Step 3: Prioritise valuation engagements
Pre-1985 assets need urgent attention. So do private companies, unit trusts, farms, commercial properties, development sites and collectibles. These assets require professional valuation evidence at 1 July 2027, not just accountant estimates.
For listed securities, retain broker reports or registry evidence around 30 June and 1 July 2027. For private assets, agree the valuation basis, instructions and documentation trail before the market becomes capacity constrained.
Step 4: Stress-test low-income year planning
For asset-rich, income-low retirees, the 30% floor is a trap. Timing a large capital gain into a year with minimal pension, dividend or trust income may no longer produce a low marginal-rate outcome. The floor means the minimum tax impost can be material even where the client has little ordinary income.
Step 5: Review trust structures before 1 July 2028
Trust-held HNW portfolios face a combined issue: the new CGT regime from 1 July 2027 and the 30% discretionary trust minimum tax from 1 July 2028. Expanded rollover relief is available from 1 July 2027 to 30 June 2030 for trust restructures, creating a defined planning window.
Accountants should identify whether investment trusts still serve their purpose after the reforms. Asset protection, succession and control may remain compelling, but tax deferral and streaming strategies need to be retested.

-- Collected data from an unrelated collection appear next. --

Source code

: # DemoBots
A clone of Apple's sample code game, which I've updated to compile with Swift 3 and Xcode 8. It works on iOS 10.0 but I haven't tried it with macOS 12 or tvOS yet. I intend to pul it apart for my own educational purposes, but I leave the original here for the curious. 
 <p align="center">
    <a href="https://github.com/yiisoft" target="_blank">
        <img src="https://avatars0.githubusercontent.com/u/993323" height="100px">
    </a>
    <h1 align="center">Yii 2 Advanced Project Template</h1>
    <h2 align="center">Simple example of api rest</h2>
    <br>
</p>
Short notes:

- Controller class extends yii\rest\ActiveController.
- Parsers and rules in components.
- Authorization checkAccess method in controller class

Three traps to brief partners on now
- No valuation file for pre-CGT assets: families may assume old assets remain exempt. They do not, for post-1 July 2027 gains. The 1 July 2027 valuation will be central evidence.
- Retiree zero-tax strategies fail: the 30% minimum tax can override low-income year planning for HNW clients.
- Trusts face sequential reforms: trust-held portfolios must contend with the CGT changes first, then the 30% discretionary trust minimum tax from 1 July 2028.
For firms managing large HNW review programs, tools like Fedix can help organise client records, source documents and working papers so advisers can focus on valuation, tax modelling and client decisions rather than manual file reconstruction.
Practitioner action items before 30 June 2027
- Run a portfolio inventory for every HNW client and tag each asset by acquisition date, owner and unrealised gain estimate.
- Engage valuers early for pre-CGT assets, private businesses, farms, collectibles and commercial property.
- Model disposals already planned within 24 months to determine whether pre-1 July 2027 realisation is preferable.
- Compare the current 50% discount outcome against indexation plus the 30% minimum tax floor.
- Review trust-held portfolios before 1 July 2028 and assess whether rollover relief from 1 July 2027 to 30 June 2030 is relevant.
- Prepare client briefing notes explaining that pre-CGT does not mean permanently tax-free after 1 July 2027.
The Budget 2026 CGT reforms make one point clear: HNW wealth planning is moving from discount-based tax planning to evidence-based valuation planning. Firms that start the asset inventory and valuation process now will be better placed to protect clients from rushed decisions, valuation disputes and avoidable tax leakage.
Disclaimer: This article is for general informational purposes only and does not constitute professional financial or tax advice. Always consult a qualified accountant or tax professional for advice specific to your situation. Fedix.ai provides tools to assist accounting professionals but does not replace professional judgement.